In the early '60s, he took up songwriting, being inspired by the writing of Willie Nelson. He became acquainted with Justin Tubb, son of country star Ernest Tubb, who hired Lane to play in his band and arranged getting some of Lane's songs to Nashville's Buddy Killen, of Tree International Publishing. Killen facilitated Lane's move to Nashville and signed him as a staff writer in April 1964. Just over a week after moving to Nashville, Lane appeared on the Grand Ole Opry with Tubb. Lane said, "What do you do after you've reached all your dreams in 8 days?" A year later, Lane won a BMI songwriting award with the hit song "My Friend on the Right" recorded by Faron Young. Today, at the Sony/ATV building writers' quarters where young songwriters sketch out songs, Red Lane's portrait now hangs.

==Career==
Lane's career as a solo singer was mediocre. He was offered a recording contract by Chet Atkins and had a No. 32 country hit with "The World Needs a Melody" which was released on RCA in the 1970s. He appeared on ABC's The Johnny Cash Show and had some other successes, but decided that he preferred a songwriter's lifestyle rather than that of a performer. His career thus launched, he achieved success writing and performing many country records.

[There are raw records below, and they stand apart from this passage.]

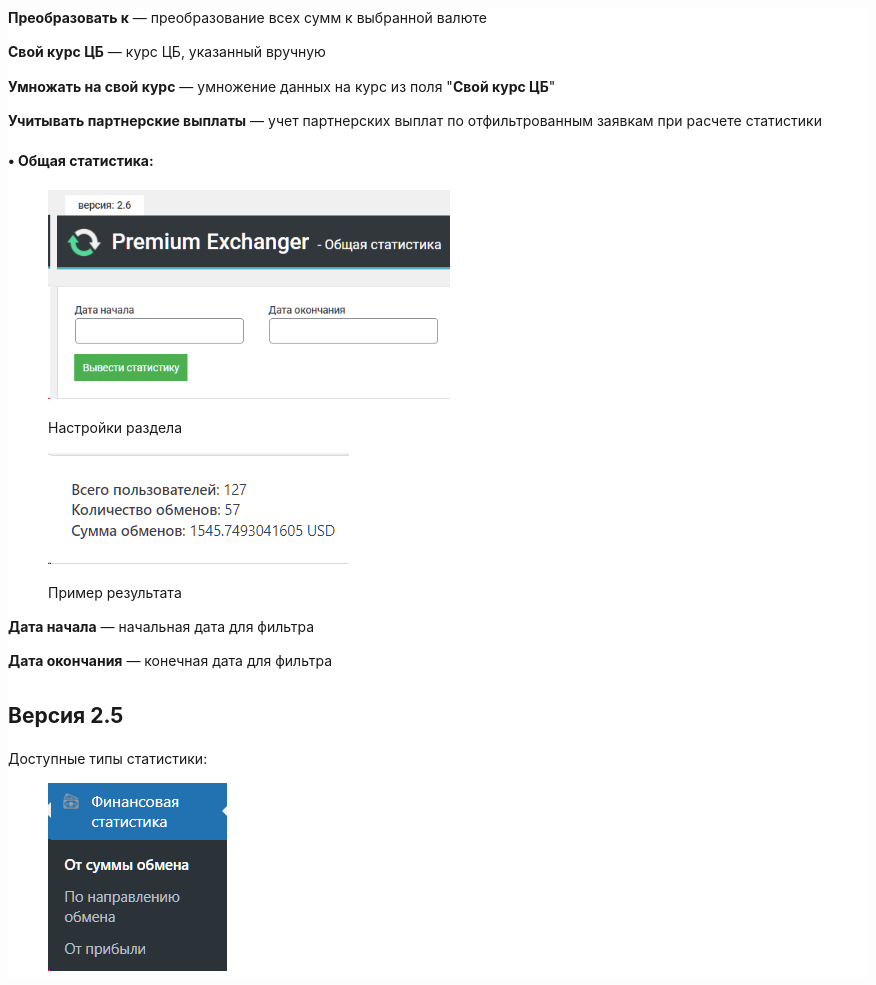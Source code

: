 **Преобразовать к** — преобразование всех сумм к выбранной валюте

**Свой курс ЦБ** — курс ЦБ, указанный вручную

**Умножать на свой курс** — умножение данных на курс из поля "**Свой курс ЦБ**"

**Учитывать партнерские выплаты** — учет партнерских выплат по отфильтрованным заявкам при расчете статистики

#### • Общая статистика:

<figure><img src="../.gitbook/assets/image (1767).png" alt="" width="402"><figcaption><p>Настройки раздела</p></figcaption></figure>

<figure><img src="../.gitbook/assets/image (414).png" alt=""><figcaption><p>Пример результата</p></figcaption></figure>

**Дата начала** — начальная дата для фильтра

**Дата окончания** — конечная дата для фильтра

## Версия 2.5

Доступные типы статистики:

<figure><img src="../.gitbook/assets/image (1772).png" alt=""><figcaption></figcaption></figure>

Lane's music has been recorded by many non-country artists including Elvis Costello, Ray Charles, Engelbert Humperdinck, Solomon Burke and Bob Dylan. In Nashville, he was hired by Dottie West as a guitarist and MC in her band, called "The Heartaches". Lane developed a productive association with West, who recorded dozens of his songs. He was a guitarist for Merle Haggard and The Strangers, who recorded about 25 of Lane's songs.

==Unique character==
Lane had been interested in airplanes since his early career as an aircraft mechanic. He eventually got his pilot's license, and also became a skydiver. He used this experience in a song "The Day I Jumped from Uncle Harvey's Plane" recorded by Roger Miller. He found a 1958 DC-8 passenger jetliner at the Smyrna, Tennessee airport, one of the few places where this particular type of plane could be repaired. He purchased the plane and had it cut into five pieces, which were shipped on flat bed trucks to his home in Ashland City, Tennessee (near Nashville). Its 177 seats were removed, and it was converted into Lane's permanent home. It was well insulated and comfortable, and had a bar and a music room in the cockpit. It served as a place where songwriters and musicians would frequently gather to share songs and ideas. Lane's directions on how to find him went something like: "...go down the country road past the bicycle and the windsock, and it's the first large airliner on the right."
Lane was active in charitable efforts with the local police department with a camp for disadvantaged youth. He once took the boys out for a boat ride on Nashville's Old Hickory Lake and surprised them by pulling the boat up to Johnny Cash's house. Cash came out personally and gave the boys record albums. Lane was a veteran guest of the "red light pickin' parties" hosted by Texas football coach Darrell Royal, who was an aficionado of country music and especially songwriters.

Lane died of cancer in Nashville on July 1, 2015. He was 76.